Sometimes the programmer wants to measure some attributes like the use of memory, time complexity or usage of particular instructions about the programs to measure the real capability of that program. Such kind of measuring about program is called profiling. Profiling uses dynamic program analysis to do such measuring.
In the subsequent sections, we will learn about the different Python Modules for Profiling.
cProfile – the inbuilt module
cProfile is a Python built-in module for profiling. The module is a C-extension with reasonable overhead that makes it suitable for profiling long-running programs. After running it, it logs all the functions and execution times. It is very powerful but sometimes a bit difficult to interpret and act on. In the following example, we are using cProfile on the code below −
Example
def increment_global():
global x
x += 1
def taskofThread(lock):
for _ in range(50000):
lock.acquire()
increment_global()
lock.release()
def main():
global x
x = 0
lock = threading.Lock()
t1 = threading.Thread(target=taskofThread, args=(lock,))
t2 = threading.Thread(target= taskofThread, args=(lock,))
t1.start()
t2.start()
t1.join()
t2.join()
if __name__ == "__main__":
for i in range(5):
main()
print("x = {1} after Iteration {0}".format(i,x))
The above code is saved in the thread_increment.py file. Now, execute the code with cProfile on the command line as follows −
(base) D:\ProgramData>python -m cProfile thread_increment.py
x = 100000 after Iteration 0
x = 100000 after Iteration 1
x = 100000 after Iteration 2
x = 100000 after Iteration 3
x = 100000 after Iteration 4
3577 function calls (3522 primitive calls) in 1.688 seconds
Ordered by: standard name
ncalls tottime percall cumtime percall filename:lineno(function)
5 0.000 0.000 0.000 0.000 <frozen importlib._bootstrap>:103(release)
5 0.000 0.000 0.000 0.000 <frozen importlib._bootstrap>:143(__init__)
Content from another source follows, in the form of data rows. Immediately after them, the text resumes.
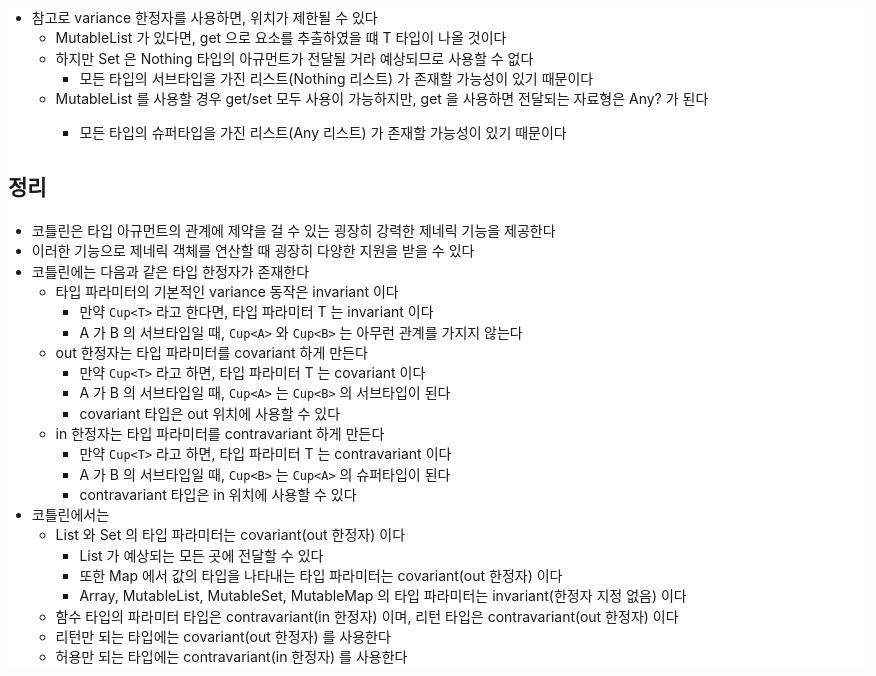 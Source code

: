 * 참고로 variance 한정자를 사용하면, 위치가 제한될 수 있다
    * MutableList<out T> 가 있다면, get 으로 요소를 추출하였을 떄 T 타입이 나올 것이다
    * 하지만 Set 은 Nothing 타입의 아규먼트가 전달될 거라 예상되므로 사용할 수 없다
        * 모든 타입의 서브타입을 가진 리스트(Nothing 리스트) 가 존재할 가능성이 있기 때문이다
    * MutableList<in T> 를 사용할 경우 get/set 모두 사용이 가능하지만, get 을 사용하면 전달되는 자료형은 Any? 가 된다
        * 모든 타입의 슈퍼타입을 가진 리스트(Any 리스트) 가 존재할 가능성이 있기 때문이다

## 정리

* 코틀린은 타입 아규먼트의 관계에 제약을 걸 수 있는 굉장히 강력한 제네릭 기능을 제공한다
* 이러한 기능으로 제네릭 객체를 연산할 때 굉장히 다양한 지원을 받을 수 있다
* 코틀린에는 다음과 같은 타입 한정자가 존재한다
    - 타입 파라미터의 기본적인 variance 동작은 invariant 이다
        * 만약 `Cup<T>` 라고 한다면, 타입 파라미터 T 는 invariant 이다
        * A 가 B 의 서브타입일 때, `Cup<A>` 와 `Cup<B>` 는 아무런 관계를 가지지 않는다
    - out 한정자는 타입 파라미터를 covariant 하게 만든다
        * 만약 `Cup<T>` 라고 하면, 타입 파라미터 T 는 covariant 이다
        * A 가 B 의 서브타입일 때, `Cup<A>` 는 `Cup<B>` 의 서브타입이 된다
        * covariant 타입은 out 위치에 사용할 수 있다
    - in 한정자는 타입 파라미터를 contravariant 하게 만든다
        * 만약 `Cup<T>` 라고 하면, 타입 파라미터 T 는 contravariant 이다
        * A 가 B 의 서브타입일 때, `Cup<B>` 는 `Cup<A>` 의 슈퍼타입이 된다
        * contravariant 타입은 in 위치에 사용할 수 있다
* 코틀린에서는
    * List 와 Set 의 타입 파라미터는 covariant(out 한정자) 이다
        * List<Any> 가 예상되는 모든 곳에 전달할 수 있다
        * 또한 Map 에서 값의 타입을 나타내는 타입 파라미터는 covariant(out 한정자) 이다
        * Array, MutableList, MutableSet, MutableMap 의 타입 파라미터는 invariant(한정자 지정 없음) 이다
    * 함수 타입의 파라미터 타입은 contravariant(in 한정자) 이며, 리턴 타입은 contravariant(out 한정자) 이다
    * 리턴만 되는 타입에는 covariant(out 한정자) 를 사용한다
    * 허용만 되는 타입에는 contravariant(in 한정자) 를 사용한다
5 0.000 0.000 0.000 0.000 <frozen importlib._bootstrap>:147(__enter__)
… … … …
From the above output, it is clear that cProfile prints out all the 3577 functions called, with the time spent in each and the number of times they have been called. Followings are the columns we got in output −
ncalls − It is the number of calls made.
tottime − It is the total time spent in the given function.
percall − It refers to the quotient of tottime divided by ncalls.
cumtime − It is the cumulative time spent in this and all subfunctions. It is even accurate for recursive functions.
percall − It is the quotient of cumtime divided by primitive calls.
filename:lineno(function) − It basically provides the respective data of each function.